Episode 8: Working as a nurse during a pandemic, part 1

As the coronavirus pandemic continues, MennoHealth Cast host Joann Hunsberger speaks with two frontline health-care providers, Anna Hershey and Kaedi Baer. Both are nurses who have been redeployed during the pandemic. In part 1, Anna, from Philadelphia, talks about working at a coronavirus testing location. In part 2, Kaedi, who normally works in a surgical center in Parker, Colorado, discusses her work after being redeployed to an emergency room. Listen as these women discuss some of the challenges of redeployment and working as frontline health-care providers during the coronavirus pandemic.


Episode 7: Ethical considerations during the coronavirus pandemic

Listen in as Joann Hunsberger interviews Rev. Dr. Joseph J. Kotva Jr., an Anabaptist bioethicist, as they discuss some of the ethical conundrums related to patient care and provider protections during the coronavirus pandemic. Joe is ordained in the Mennonite church and currently co-directs the ethics program at the Indiana University School of Medicine in South Bend.

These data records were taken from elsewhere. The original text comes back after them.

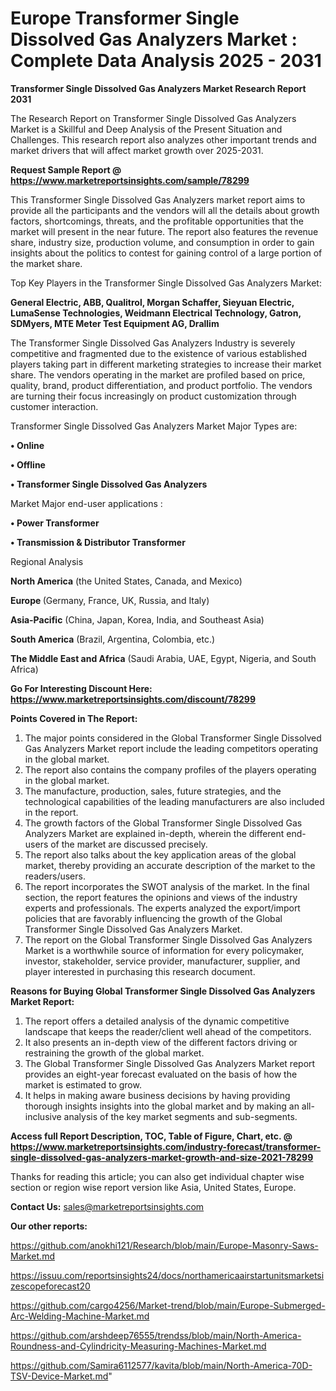  # Europe Transformer Single Dissolved Gas Analyzers Market : Complete Data Analysis 2025 - 2031

<strong>Transformer Single Dissolved Gas Analyzers Market Research Report 2031</strong>

The Research Report on Transformer Single Dissolved Gas Analyzers Market is a Skillful and Deep Analysis of the Present Situation and Challenges. This research report also analyzes other important trends and market drivers that will affect market growth over 2025-2031.

<strong>Request Sample Report @ <a href=https://www.marketreportsinsights.com/sample/78299>https://www.marketreportsinsights.com/sample/78299</a></strong>

This Transformer Single Dissolved Gas Analyzers market report aims to provide all the participants and the vendors will all the details about growth factors, shortcomings, threats, and the profitable opportunities that the market will present in the near future. The report also features the revenue share, industry size, production volume, and consumption in order to gain insights about the politics to contest for gaining control of a large portion of the market share.

Top Key Players in the Transformer Single Dissolved Gas Analyzers Market:

<strong>General Electric, ABB, Qualitrol, Morgan Schaffer, Sieyuan Electric, LumaSense Technologies, Weidmann Electrical Technology, Gatron, SDMyers, MTE Meter Test Equipment AG, Drallim</strong>

The Transformer Single Dissolved Gas Analyzers Industry is severely competitive and fragmented due to the existence of various established players taking part in different marketing strategies to increase their market share. The vendors operating in the market are profiled based on price, quality, brand, product differentiation, and product portfolio. The vendors are turning their focus increasingly on product customization through customer interaction.

Transformer Single Dissolved Gas Analyzers Market Major Types are:

<strong>• Online

• Offline

• Transformer Single Dissolved Gas Analyzers</strong>

Market Major end-user applications :

<strong>• Power Transformer

• Transmission & Distributor Transformer</strong>

Regional Analysis

</u><strong><b>North America</b></strong> (the United States, Canada, and Mexico)

<strong><b>Europe </b></strong>(Germany, France, UK, Russia, and Italy)

<strong><b>Asia-Pacific</b></strong> (China, Japan, Korea, India, and Southeast Asia)

<strong><b>South America</b></strong> (Brazil, Argentina, Colombia, etc.)

<strong><b>The Middle East and Africa</b></strong> (Saudi Arabia, UAE, Egypt, Nigeria, and South Africa)

<strong>Go For Interesting Discount Here: <a href=https://www.marketreportsinsights.com/discount/78299>https://www.marketreportsinsights.com/discount/78299</a></strong>

<strong>Points Covered in The Report:</strong>
<ol>
  <li>The major points considered in the Global Transformer Single Dissolved Gas Analyzers Market report include the leading competitors operating in the global market.</li>
  <li>The report also contains the company profiles of the players operating in the global market.</li>
  <li>The manufacture, production, sales, future strategies, and the technological capabilities of the leading manufacturers are also included in the report.</li>
  <li>The growth factors of the Global Transformer Single Dissolved Gas Analyzers Market are explained in-depth, wherein the different end-users of the market are discussed precisely.</li>
  <li>The report also talks about the key application areas of the global market, thereby providing an accurate description of the market to the readers/users.</li>
  <li>The report incorporates the SWOT analysis of the market. In the final section, the report features the opinions and views of the industry experts and professionals. The experts analyzed the export/import policies that are favorably influencing the growth of the Global Transformer Single Dissolved Gas Analyzers Market.</li>
  <li>The report on the Global Transformer Single Dissolved Gas Analyzers Market is a worthwhile source of information for every policymaker, investor, stakeholder, service provider, manufacturer, supplier, and player interested in purchasing this research document.</li>
</ol>
<strong>Reasons for Buying Global Transformer Single Dissolved Gas Analyzers Market Report:</strong>

<ol>
  <li>The report offers a detailed analysis of the dynamic competitive landscape that keeps the reader/client well ahead of the competitors.</li>
  <li>It also presents an in-depth view of the different factors driving or restraining the growth of the global market.</li>
  <li>The Global Transformer Single Dissolved Gas Analyzers Market report provides an eight-year forecast evaluated on the basis of how the market is estimated to grow.</li>
  <li>It helps in making aware business decisions by having providing thorough insights insights into the global market and by making an all-inclusive analysis of the key market segments and sub-segments.</li>
</ol>
<strong>Access full Report Description, TOC, Table of Figure, Chart, etc. @ <a href=https://www.marketreportsinsights.com/industry-forecast/transformer-single-dissolved-gas-analyzers-market-growth-and-size-2021-78299>https://www.marketreportsinsights.com/industry-forecast/transformer-single-dissolved-gas-analyzers-market-growth-and-size-2021-78299</a></strong>


Thanks for reading this article; you can also get individual chapter wise section or region wise report version like Asia, United States, Europe.

<strong>Contact Us:</strong>
sales@marketreportsinsights.com

<strong>Our other reports:</strong>

<a href=https://github.com/anokhi121/Research/blob/main/Europe-Masonry-Saws-Market.md>https://github.com/anokhi121/Research/blob/main/Europe-Masonry-Saws-Market.md</a>

<a href=https://issuu.com/reportsinsights24/docs/northamericaairstartunitsmarketsizescopeforecast20>https://issuu.com/reportsinsights24/docs/northamericaairstartunitsmarketsizescopeforecast20</a>

<a href=https://github.com/cargo4256/Market-trend/blob/main/Europe-Submerged-Arc-Welding-Machine-Market.md>https://github.com/cargo4256/Market-trend/blob/main/Europe-Submerged-Arc-Welding-Machine-Market.md</a>

<a href=https://github.com/arshdeep76555/trendss/blob/main/North-America-Roundness-and-Cylindricity-Measuring-Machines-Market.md>https://github.com/arshdeep76555/trendss/blob/main/North-America-Roundness-and-Cylindricity-Measuring-Machines-Market.md</a>

<a href=https://github.com/Samira6112577/kavita/blob/main/North-America-70D-TSV-Device-Market.md>https://github.com/Samira6112577/kavita/blob/main/North-America-70D-TSV-Device-Market.md</a>"

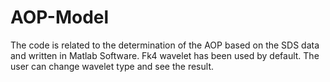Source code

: # AOP-Model

The code is related to the determination of the AOP based on the SDS data and written in Matlab Software. Fk4 wavelet has been used by default.
The user can change wavelet type and see the result. 
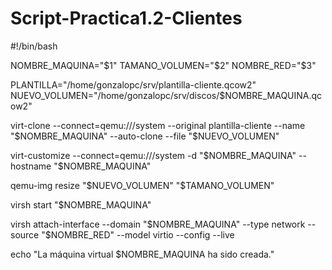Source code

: # Script-Practica1.2-Clientes

#!/bin/bash

NOMBRE_MAQUINA="$1"
TAMANO_VOLUMEN="$2"
NOMBRE_RED="$3"

PLANTILLA="/home/gonzalopc/srv/plantilla-cliente.qcow2"
NUEVO_VOLUMEN="/home/gonzalopc/srv/discos/$NOMBRE_MAQUINA.qcow2"

virt-clone --connect=qemu:///system --original plantilla-cliente --name "$NOMBRE_MAQUINA" --auto-clone --file "$NUEVO_VOLUMEN"

virt-customize --connect=qemu:///system -d "$NOMBRE_MAQUINA" --hostname "$NOMBRE_MAQUINA"

qemu-img resize "$NUEVO_VOLUMEN" "$TAMANO_VOLUMEN"

virsh start "$NOMBRE_MAQUINA"

virsh attach-interface --domain "$NOMBRE_MAQUINA" --type network --source "$NOMBRE_RED" --model virtio --config --live

echo "La máquina virtual $NOMBRE_MAQUINA ha sido creada."
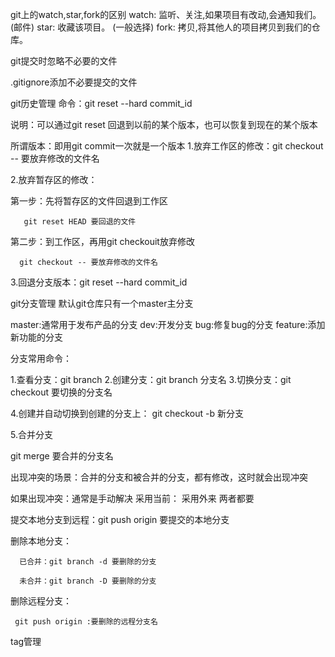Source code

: git上的watch,star,fork的区别
watch: 监听、关注,如果项目有改动,会通知我们。(邮件)
star: 收藏该项目。  (一般选择)
fork: 拷贝,将其他人的项目拷贝到我们的仓库。

git提交时忽略不必要的文件

.gitignore添加不必要提交的文件

git历史管理
命令：git reset --hard commit_id

说明：可以通过git reset 回退到以前的某个版本，也可以恢复到现在的某个版本

所谓版本：即用git commit一次就是一个版本
1.放弃工作区的修改：git checkout -- 要放弃修改的文件名

2.放弃暂存区的修改：

   第一步：先将暂存区的文件回退到工作区

       git reset HEAD 要回退的文件
   第二步：到工作区，再用git checkouit放弃修改
   
      git checkout -- 要放弃修改的文件名
3.回退分支版本：git reset --hard commit_id

git分支管理
默认git仓库只有一个master主分支

master:通常用于发布产品的分支 dev:开发分支 bug:修复bug的分支 feature:添加新功能的分支

分支常用命令：

1.查看分支：git branch
2.创建分支：git branch 分支名
3.切换分支：git checkout 要切换的分支名

4.创建并自动切换到创建的分支上： git checkout -b 新分支

5.合并分支

   git merge 要合并的分支名

   出现冲突的场景：合并的分支和被合并的分支，都有修改，这时就会出现冲突

   如果出现冲突：通常是手动解决
      采用当前：
      采用外来
      两者都要

  提交本地分支到远程：git push origin 要提交的本地分支

  删除本地分支：
  
      已合并：git branch -d 要删除的分支

      未合并：git branch -D 要删除的分支

  删除远程分支：

     git push origin :要删除的远程分支名

tag管理
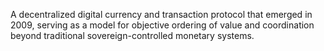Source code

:  A decentralized digital currency and transaction protocol that emerged in 2009, serving as a model for objective ordering of value and coordination beyond traditional sovereign-controlled monetary systems.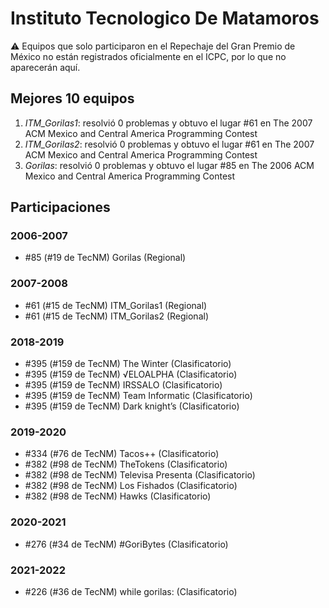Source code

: # Instituto Tecnologico De Matamoros

:warning: Equipos que solo participaron en el Repechaje del Gran Premio de México no están registrados oficialmente en el ICPC, por lo que no aparecerán aquí.

## Mejores 10 equipos

1. _ITM_Gorilas1_: resolvió 0 problemas y obtuvo el lugar #61 en The 2007 ACM Mexico and Central America Programming Contest
1. _ITM_Gorilas2_: resolvió 0 problemas y obtuvo el lugar #61 en The 2007 ACM Mexico and Central America Programming Contest
1. _Gorilas_: resolvió 0 problemas y obtuvo el lugar #85 en The 2006 ACM Mexico and Central America Programming Contest

## Participaciones

### 2006-2007

- #85 (#19 de TecNM) Gorilas (Regional)

### 2007-2008

- #61 (#15 de TecNM) ITM_Gorilas1 (Regional)
- #61 (#15 de TecNM) ITM_Gorilas2 (Regional)

### 2018-2019

- #395 (#159 de TecNM) The Winter (Clasificatorio)
- #395 (#159 de TecNM) √ELOALPHA (Clasificatorio)
- #395 (#159 de TecNM) IRSSALO (Clasificatorio)
- #395 (#159 de TecNM) Team Informatic (Clasificatorio)
- #395 (#159 de TecNM) Dark knight’s (Clasificatorio)

### 2019-2020

- #334 (#76 de TecNM) Tacos++ (Clasificatorio)
- #382 (#98 de TecNM) TheTokens (Clasificatorio)
- #382 (#98 de TecNM) Televisa Presenta (Clasificatorio)
- #382 (#98 de TecNM) Los Fishados (Clasificatorio)
- #382 (#98 de TecNM) Hawks (Clasificatorio)

### 2020-2021

- #276 (#34 de TecNM) #GoriBytes (Clasificatorio)

### 2021-2022

- #226 (#36 de TecNM) while gorilas: (Clasificatorio)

Episode 6: Special episode on COVID-19

In this episode, host Joann Hunsberger discusses COVID-19 with Dr. Dan Nafziger of Goshen, Indiana, where he is chief medical officer at Goshen Health. Listen in as they discuss the new coronavirus, some common terminology used to discuss the pandemic and how it might affect our church community culture.

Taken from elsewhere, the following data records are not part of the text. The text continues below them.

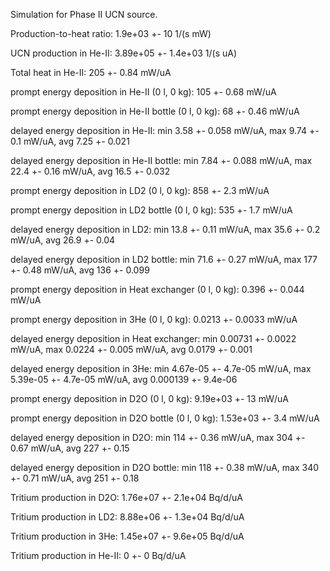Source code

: Simulation for Phase II UCN source.

Production-to-heat ratio:
1.9e+03 +- 10 1/(s mW)

UCN production in He-II:
3.89e+05 +- 1.4e+03 1/(s uA)

Total heat in He-II:
205 +- 0.84 mW/uA

prompt energy deposition in He-II (0 l, 0 kg):
105 +- 0.68 mW/uA

prompt energy deposition in He-II bottle (0 l, 0 kg):
68 +- 0.46 mW/uA

delayed energy deposition in He-II:
min 3.58 +- 0.058 mW/uA, max 9.74 +- 0.1 mW/uA, avg 7.25 +- 0.021

delayed energy deposition in He-II bottle:
min 7.84 +- 0.088 mW/uA, max 22.4 +- 0.16 mW/uA, avg 16.5 +- 0.032

prompt energy deposition in LD2 (0 l, 0 kg):
858 +- 2.3 mW/uA

prompt energy deposition in LD2 bottle (0 l, 0 kg):
535 +- 1.7 mW/uA

delayed energy deposition in LD2:
min 13.8 +- 0.11 mW/uA, max 35.6 +- 0.2 mW/uA, avg 26.9 +- 0.04

delayed energy deposition in LD2 bottle:
min 71.6 +- 0.27 mW/uA, max 177 +- 0.48 mW/uA, avg 136 +- 0.099

prompt energy deposition in Heat exchanger (0 l, 0 kg):
0.396 +- 0.044 mW/uA

prompt energy deposition in 3He (0 l, 0 kg):
0.0213 +- 0.0033 mW/uA

delayed energy deposition in Heat exchanger:
min 0.00731 +- 0.0022 mW/uA, max 0.0224 +- 0.005 mW/uA, avg 0.0179 +- 0.001

delayed energy deposition in 3He:
min 4.67e-05 +- 4.7e-05 mW/uA, max 5.39e-05 +- 4.7e-05 mW/uA, avg 0.000139 +- 9.4e-06

prompt energy deposition in D2O (0 l, 0 kg):
9.19e+03 +- 13 mW/uA

prompt energy deposition in D2O bottle (0 l, 0 kg):
1.53e+03 +- 3.4 mW/uA

delayed energy deposition in D2O:
min 114 +- 0.36 mW/uA, max 304 +- 0.67 mW/uA, avg 227 +- 0.15

delayed energy deposition in D2O bottle:
min 118 +- 0.38 mW/uA, max 340 +- 0.71 mW/uA, avg 251 +- 0.18

Tritium production in D2O:
1.76e+07 +- 2.1e+04 Bq/d/uA

Tritium production in LD2:
8.88e+06 +- 1.3e+04 Bq/d/uA

Tritium production in 3He:
1.45e+07 +- 9.6e+05 Bq/d/uA

Tritium production in He-II:
0 +- 0 Bq/d/uA

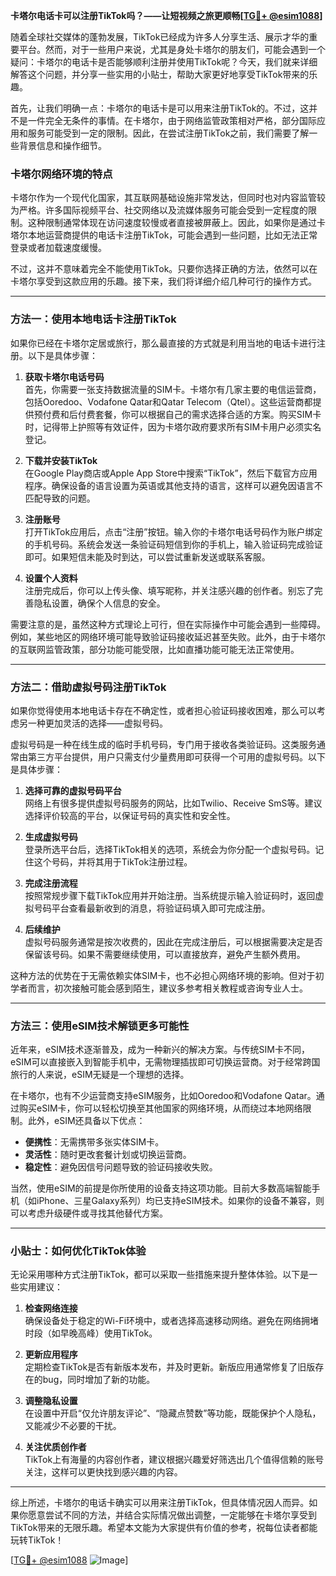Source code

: **卡塔尔电话卡可以注册TikTok吗？——让短视频之旅更顺畅[[TG💪+ @esim1088](https://t.me/s/esim1088)]**

随着全球社交媒体的蓬勃发展，TikTok已经成为许多人分享生活、展示才华的重要平台。然而，对于一些用户来说，尤其是身处卡塔尔的朋友们，可能会遇到一个疑问：卡塔尔的电话卡是否能够顺利注册并使用TikTok呢？今天，我们就来详细解答这个问题，并分享一些实用的小贴士，帮助大家更好地享受TikTok带来的乐趣。

首先，让我们明确一点：卡塔尔的电话卡是可以用来注册TikTok的。不过，这并不是一件完全无条件的事情。在卡塔尔，由于网络监管政策相对严格，部分国际应用和服务可能受到一定的限制。因此，在尝试注册TikTok之前，我们需要了解一些背景信息和操作细节。

### **卡塔尔网络环境的特点**
卡塔尔作为一个现代化国家，其互联网基础设施非常发达，但同时也对内容监管较为严格。许多国际视频平台、社交网络以及流媒体服务可能会受到一定程度的限制。这种限制通常体现在访问速度较慢或者直接被屏蔽上。因此，如果你是通过卡塔尔本地运营商提供的电话卡注册TikTok，可能会遇到一些问题，比如无法正常登录或者加载速度缓慢。

不过，这并不意味着完全不能使用TikTok。只要你选择正确的方法，依然可以在卡塔尔享受到这款应用的乐趣。接下来，我们将详细介绍几种可行的操作方式。

---

### **方法一：使用本地电话卡注册TikTok**
如果你已经在卡塔尔定居或旅行，那么最直接的方式就是利用当地的电话卡进行注册。以下是具体步骤：

1. **获取卡塔尔电话号码**  
   首先，你需要一张支持数据流量的SIM卡。卡塔尔有几家主要的电信运营商，包括Ooredoo、Vodafone Qatar和Qatar Telecom（Qtel）。这些运营商都提供预付费和后付费套餐，你可以根据自己的需求选择合适的方案。购买SIM卡时，记得带上护照等有效证件，因为卡塔尔政府要求所有SIM卡用户必须实名登记。

2. **下载并安装TikTok**  
   在Google Play商店或Apple App Store中搜索“TikTok”，然后下载官方应用程序。确保设备的语言设置为英语或其他支持的语言，这样可以避免因语言不匹配导致的问题。

3. **注册账号**  
   打开TikTok应用后，点击“注册”按钮。输入你的卡塔尔电话号码作为账户绑定的手机号码。系统会发送一条验证码短信到你的手机上，输入验证码完成验证即可。如果短信未能及时到达，可以尝试重新发送或联系客服。

4. **设置个人资料**  
   注册完成后，你可以上传头像、填写昵称，并关注感兴趣的创作者。别忘了完善隐私设置，确保个人信息的安全。

需要注意的是，虽然这种方式理论上可行，但在实际操作中可能会遇到一些障碍。例如，某些地区的网络环境可能导致验证码接收延迟甚至失败。此外，由于卡塔尔的互联网监管政策，部分功能可能受限，比如直播功能可能无法正常使用。

---

### **方法二：借助虚拟号码注册TikTok**
如果你觉得使用本地电话卡存在不确定性，或者担心验证码接收困难，那么可以考虑另一种更加灵活的选择——虚拟号码。

虚拟号码是一种在线生成的临时手机号码，专门用于接收各类验证码。这类服务通常由第三方平台提供，用户只需支付少量费用即可获得一个可用的虚拟号码。以下是具体步骤：

1. **选择可靠的虚拟号码平台**  
   网络上有很多提供虚拟号码服务的网站，比如Twilio、Receive SmS等。建议选择评价较高的平台，以保证号码的真实性和安全性。

2. **生成虚拟号码**  
   登录所选平台后，选择TikTok相关的选项，系统会为你分配一个虚拟号码。记住这个号码，并将其用于TikTok注册过程。

3. **完成注册流程**  
   按照常规步骤下载TikTok应用并开始注册。当系统提示输入验证码时，返回虚拟号码平台查看最新收到的消息，将验证码填入即可完成注册。

4. **后续维护**  
   虚拟号码服务通常是按次收费的，因此在完成注册后，可以根据需要决定是否保留该号码。如果不需要继续使用，可以直接放弃，避免产生额外费用。

这种方法的优势在于无需依赖实体SIM卡，也不必担心网络环境的影响。但对于初学者而言，初次接触可能会感到陌生，建议多参考相关教程或咨询专业人士。

---

### **方法三：使用eSIM技术解锁更多可能性**
近年来，eSIM技术逐渐普及，成为一种新兴的解决方案。与传统SIM卡不同，eSIM可以直接嵌入到智能手机中，无需物理插拔即可切换运营商。对于经常跨国旅行的人来说，eSIM无疑是一个理想的选择。

在卡塔尔，也有不少运营商支持eSIM服务，比如Ooredoo和Vodafone Qatar。通过购买eSIM卡，你可以轻松切换至其他国家的网络环境，从而绕过本地网络限制。此外，eSIM还具备以下优点：

- **便携性**：无需携带多张实体SIM卡。
- **灵活性**：随时更改套餐计划或切换运营商。
- **稳定性**：避免因信号问题导致的验证码接收失败。

当然，使用eSIM的前提是你所使用的设备支持这项功能。目前大多数高端智能手机（如iPhone、三星Galaxy系列）均已支持eSIM技术。如果你的设备不兼容，则可以考虑升级硬件或寻找其他替代方案。

---

### **小贴士：如何优化TikTok体验**
无论采用哪种方式注册TikTok，都可以采取一些措施来提升整体体验。以下是一些实用建议：

1. **检查网络连接**  
   确保设备处于稳定的Wi-Fi环境中，或者选择高速移动网络。避免在网络拥堵时段（如早晚高峰）使用TikTok。

2. **更新应用程序**  
   定期检查TikTok是否有新版本发布，并及时更新。新版应用通常修复了旧版存在的bug，同时增加了新的功能。

3. **调整隐私设置**  
   在设置中开启“仅允许朋友评论”、“隐藏点赞数”等功能，既能保护个人隐私，又能减少不必要的干扰。

4. **关注优质创作者**  
   TikTok上有海量的内容创作者，建议根据兴趣爱好筛选出几个值得信赖的账号关注，这样可以更快找到感兴趣的内容。

---

综上所述，卡塔尔的电话卡确实可以用来注册TikTok，但具体情况因人而异。如果你愿意尝试不同的方法，并结合实际情况做出调整，一定能够在卡塔尔享受到TikTok带来的无限乐趣。希望本文能为大家提供有价值的参考，祝每位读者都能玩转TikTok！

[[TG💪+ @esim1088](https://t.me/s/esim1088) ![Image](https://i.postimg.cc/4NQfJmqS/Snipaste-2025-05-13-00-14-12.png)]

Episode 5: Mennos in Medicine: Doug Smucker

In episode 5 of MennoHealth Cast, Joann Hunsberger speaks with Dr. Doug Smucker. Dr. Smucker started his career as a family medicine doctor and later evolved into a palliative and hospice medicine doctor. He is professor emeritus of family and community medicine at University of Cincinnati and currently works at Christ Hospital in Cincinnati, Ohio, as medical director of palliative care. In this podcast, he talks about the struggles and challenges of caring for patients in their final days and discusses how his Goshen (Indiana) College education was formative in his career choices.

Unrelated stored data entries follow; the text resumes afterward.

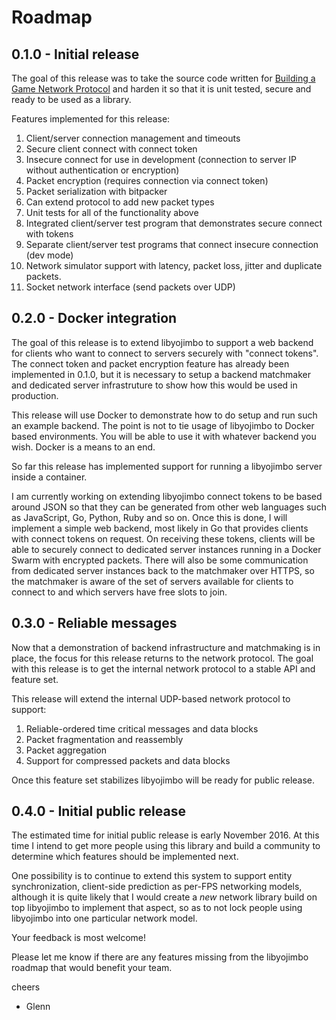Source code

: # Roadmap

## 0.1.0 - Initial release

The goal of this release was to take the source code written for [Building a Game Network Protocol](http://gafferongames.com/building-a-game-network-protocol/) and harden it so that it is unit tested, secure and ready to be used as a library.

Features implemented for this release:

1. Client/server connection management and timeouts
2. Secure client connect with connect token
3. Insecure connect for use in development (connection to server IP without authentication or encryption)
4. Packet encryption (requires connection via connect token)
5. Packet serialization with bitpacker
6. Can extend protocol to add new packet types
7. Unit tests for all of the functionality above
8. Integrated client/server test program that demonstrates secure connect with tokens
9. Separate client/server test programs that connect insecure connection (dev mode)
10. Network simulator support with latency, packet loss, jitter and duplicate packets.
11. Socket network interface (send packets over UDP)

## 0.2.0 - Docker integration

The goal of this release is to extend libyojimbo to support a web backend for clients who want to connect to servers securely with "connect tokens". The connect token and packet encryption feature has already been implemented in 0.1.0, but it is necessary to setup a backend matchmaker and dedicated server infrastruture to show how this would be used in production. 

This release will use Docker to demonstrate how to do setup and run such an example backend. The point is not to tie usage of libyojimbo to Docker based environments. You will be able to use it with whatever backend you wish. Docker is a means to an end.

So far this release has implemented support for running a libyojimbo server inside a container.

I am currently working on extending libyojimbo connect tokens to be based around JSON so that they can be generated from other web languages such as JavaScript, Go, Python, Ruby and so on. Once this is done, I will implement a simple web backend, most likely in Go that provides clients with connect tokens on request. On receiving these tokens, clients will be able to securely connect to dedicated server instances running in a Docker Swarm with encrypted packets. There will also be some communication from dedicated server instances back to the matchmaker over HTTPS, so the matchmaker is aware of the set of servers available for clients to connect to and which servers have free slots to join.

## 0.3.0 - Reliable messages

Now that a demonstration of backend infrastructure and matchmaking is in place, the focus for this release returns to the network protocol. The goal with this release is to get the internal network protocol to a stable API and feature set.

This release will extend the internal UDP-based network protocol to support: 

1. Reliable-ordered time critical messages and data blocks
2. Packet fragmentation and reassembly
3. Packet aggregation
4. Support for compressed packets and data blocks

Once this feature set stabilizes libyojimbo will be ready for public release.

## 0.4.0 - Initial public release

The estimated time for initial public release is early November 2016. At this time I intend to get more people using this library and build a community to determine which features should be implemented next.

One possibility is to continue to extend this system to support entity synchronization, client-side prediction as per-FPS networking models, although it is quite likely that I would create a *new* network library build on top libyojimbo to implement that aspect, so as to not lock people using libyojimbo into one particular network model.

Your feedback is most welcome! 

Please let me know if there are any features missing from the libyojimbo roadmap that would benefit your team.

cheers

- Glenn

Episode 4: Mennos in Medicine: Linda Witmer

This episode features Linda Witmer, who spent 23 years serving among the K’ekchi’, the Indigenous people of Guatemala, as a representative of both Mennonite Central Committee and Eastern Mennonite Missions. With the K’ekchi’, she focused on church programs and public health projects that were in large part initiated by the community. At Goshen (Indiana) College she taught classes on community health, transcultural nursing and health care for the poor and served as adjunct professor located in Guatemala, where she offered an annual three-week course on “Doing Theology in Latin America.” She returned to the United States, where she completed her Master of Divinity at Lancaster (Pennsylvania) Theological Seminary and now is director of the RN to BS nursing program at the Eastern Mennonite University extension site in Lancaster, where she engages the students in understanding different cultural perspectives.

Episode 3: Mennos in Medicine: David Sack

David Sack is a professor in the Department of International Health at the Johns Hopkins Bloomberg School of Public Health in Baltimore, Maryland. In this episode, Dr. Sack discusses the evolution of the oral cholera vaccine (check out a photo of it here), reflects on the challenges and rewards of research-oriented academic medicine, and gives some of his own personal story about following in the path of his brothers.

Episode 2: Mennos in Medicine: Rebecca Heidkamp

Rebecca Heidkamp is a public health researcher at the Johns Hopkins Bloomberg School of Public Health in Baltimore. She specializes in addressing nutrition problems in locations with low resources. In this episode Rebecca talks to our host, Joann Hunsberger, about being in Haiti in 2010 during the earthquake, including some of her beautiful moments of personal encounters and how she met Mennonites.

Episode 1: Mennos in Medicine: Karen Vundla

Our host, Joann Hunsberger, talks with Karen Vundla who recently completed her 46-year career in nursing. They talk about Karen’s experiences in clinical nursing in various locations including Zimbabwe, Lexington and Baltimore. Karen also shares stories of encounters with oncology patients that have continued to be meaningful to her through the years and ethical dilemmas she has faced while providing patient care.